Critical appraisal of the 'wait and see' approach in rectal cancer for clinical complete responders after chemoradiation

Affiliations
Review

Critical appraisal of the 'wait and see' approach in rectal cancer for clinical complete responders after chemoradiation

R Glynne-Jones et al. Br J Surg. 2012 Jul.

Abstract

Background: Some 10-20 per cent of patients with locally advanced rectal cancer achieve a pathological complete response (pCR) at surgery following preoperative chemoradiation (CRT). Some demonstrate a sustained clinical complete response (cCR), defined as absence of clinically detectable residual tumour after CRT, and do not undergo resection. The aim of this review was to evaluate non-operative treatment of rectal cancer after CRT, and the outcome of patients observed without radical surgery.

Methods: A systematic computerized search identified 30 publications (9 series, 650 patients) evaluating a non-operative approach after CRT. Original data were extracted and tabulated, and study quality evaluated. The primary outcome measure was cCR. Secondary outcome measures included locoregional failure rate, disease-free survival and overall survival.

Results: The most recent Habr-Gama series reported a low locoregional failure rate of 4·6 per cent, with 5-year overall and disease-free survival rates of 96 and 72 per cent respectively. These findings were supported by a small prospective Dutch study. However, other retrospective series have described higher recurrence rates. All studies were heterogeneous in staging, inclusion criteria, study design and rigour of follow-up after CRT, which might explain the different outcomes. The definition of cCR was inconsistent, with only partial concordance with pCR. The results suggested that patients who are observed, but subsequently fail to sustain a cCR, may fare worse than those who undergo immediate tumour resection.
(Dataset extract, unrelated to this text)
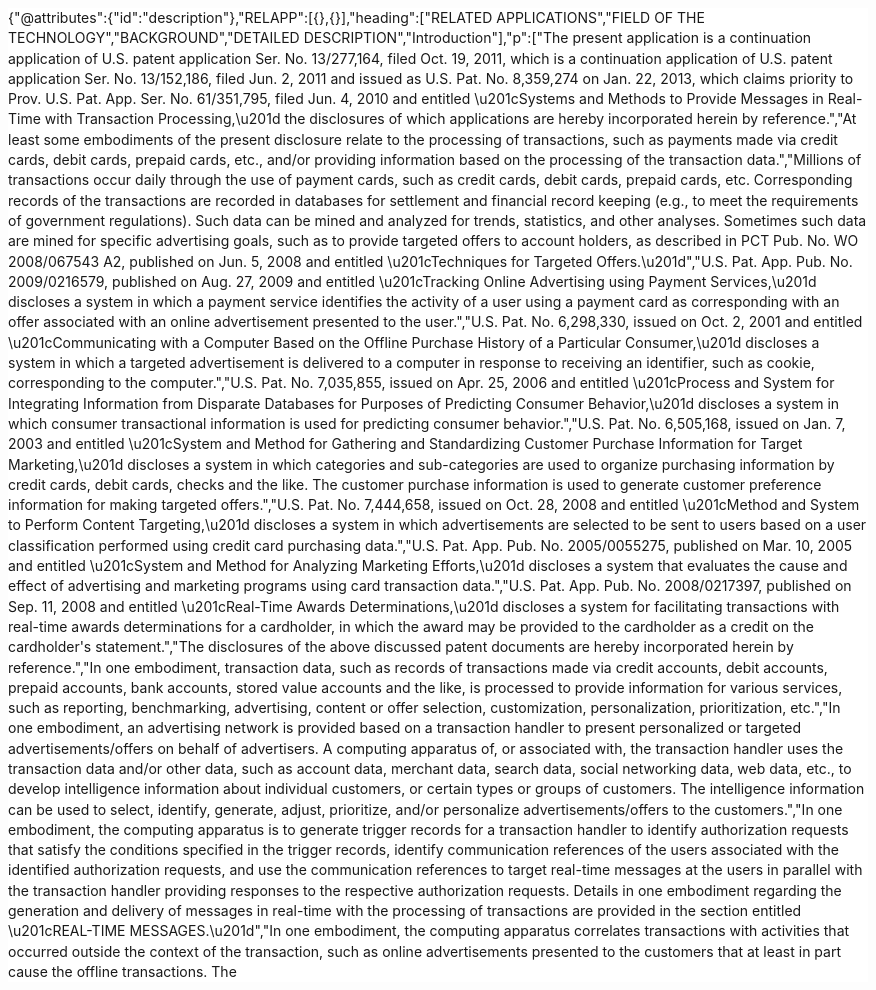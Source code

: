 {"@attributes":{"id":"description"},"RELAPP":[{},{}],"heading":["RELATED APPLICATIONS","FIELD OF THE TECHNOLOGY","BACKGROUND","DETAILED DESCRIPTION","Introduction"],"p":["The present application is a continuation application of U.S. patent application Ser. No. 13\/277,164, filed Oct. 19, 2011, which is a continuation application of U.S. patent application Ser. No. 13\/152,186, filed Jun. 2, 2011 and issued as U.S. Pat. No. 8,359,274 on Jan. 22, 2013, which claims priority to Prov. U.S. Pat. App. Ser. No. 61\/351,795, filed Jun. 4, 2010 and entitled \u201cSystems and Methods to Provide Messages in Real-Time with Transaction Processing,\u201d the disclosures of which applications are hereby incorporated herein by reference.","At least some embodiments of the present disclosure relate to the processing of transactions, such as payments made via credit cards, debit cards, prepaid cards, etc., and\/or providing information based on the processing of the transaction data.","Millions of transactions occur daily through the use of payment cards, such as credit cards, debit cards, prepaid cards, etc. Corresponding records of the transactions are recorded in databases for settlement and financial record keeping (e.g., to meet the requirements of government regulations). Such data can be mined and analyzed for trends, statistics, and other analyses. Sometimes such data are mined for specific advertising goals, such as to provide targeted offers to account holders, as described in PCT Pub. No. WO 2008\/067543 A2, published on Jun. 5, 2008 and entitled \u201cTechniques for Targeted Offers.\u201d","U.S. Pat. App. Pub. No. 2009\/0216579, published on Aug. 27, 2009 and entitled \u201cTracking Online Advertising using Payment Services,\u201d discloses a system in which a payment service identifies the activity of a user using a payment card as corresponding with an offer associated with an online advertisement presented to the user.","U.S. Pat. No. 6,298,330, issued on Oct. 2, 2001 and entitled \u201cCommunicating with a Computer Based on the Offline Purchase History of a Particular Consumer,\u201d discloses a system in which a targeted advertisement is delivered to a computer in response to receiving an identifier, such as cookie, corresponding to the computer.","U.S. Pat. No. 7,035,855, issued on Apr. 25, 2006 and entitled \u201cProcess and System for Integrating Information from Disparate Databases for Purposes of Predicting Consumer Behavior,\u201d discloses a system in which consumer transactional information is used for predicting consumer behavior.","U.S. Pat. No. 6,505,168, issued on Jan. 7, 2003 and entitled \u201cSystem and Method for Gathering and Standardizing Customer Purchase Information for Target Marketing,\u201d discloses a system in which categories and sub-categories are used to organize purchasing information by credit cards, debit cards, checks and the like. The customer purchase information is used to generate customer preference information for making targeted offers.","U.S. Pat. No. 7,444,658, issued on Oct. 28, 2008 and entitled \u201cMethod and System to Perform Content Targeting,\u201d discloses a system in which advertisements are selected to be sent to users based on a user classification performed using credit card purchasing data.","U.S. Pat. App. Pub. No. 2005\/0055275, published on Mar. 10, 2005 and entitled \u201cSystem and Method for Analyzing Marketing Efforts,\u201d discloses a system that evaluates the cause and effect of advertising and marketing programs using card transaction data.","U.S. Pat. App. Pub. No. 2008\/0217397, published on Sep. 11, 2008 and entitled \u201cReal-Time Awards Determinations,\u201d discloses a system for facilitating transactions with real-time awards determinations for a cardholder, in which the award may be provided to the cardholder as a credit on the cardholder's statement.","The disclosures of the above discussed patent documents are hereby incorporated herein by reference.","In one embodiment, transaction data, such as records of transactions made via credit accounts, debit accounts, prepaid accounts, bank accounts, stored value accounts and the like, is processed to provide information for various services, such as reporting, benchmarking, advertising, content or offer selection, customization, personalization, prioritization, etc.","In one embodiment, an advertising network is provided based on a transaction handler to present personalized or targeted advertisements\/offers on behalf of advertisers. A computing apparatus of, or associated with, the transaction handler uses the transaction data and\/or other data, such as account data, merchant data, search data, social networking data, web data, etc., to develop intelligence information about individual customers, or certain types or groups of customers. The intelligence information can be used to select, identify, generate, adjust, prioritize, and\/or personalize advertisements\/offers to the customers.","In one embodiment, the computing apparatus is to generate trigger records for a transaction handler to identify authorization requests that satisfy the conditions specified in the trigger records, identify communication references of the users associated with the identified authorization requests, and use the communication references to target real-time messages at the users in parallel with the transaction handler providing responses to the respective authorization requests. Details in one embodiment regarding the generation and delivery of messages in real-time with the processing of transactions are provided in the section entitled \u201cREAL-TIME MESSAGES.\u201d","In one embodiment, the computing apparatus correlates transactions with activities that occurred outside the context of the transaction, such as online advertisements presented to the customers that at least in part cause the offline transactions. The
Conclusion: The rationale of a 'wait and see' policy relies mainly on retrospective observations from a single series. Proof of principle in small low rectal cancers, where clinical assessment is easy, should not be extrapolated uncritically to more advanced cancers where nodal involvement is common. Long-term prospective observational studies with more uniform inclusion criteria are required to evaluate the risk versus benefit.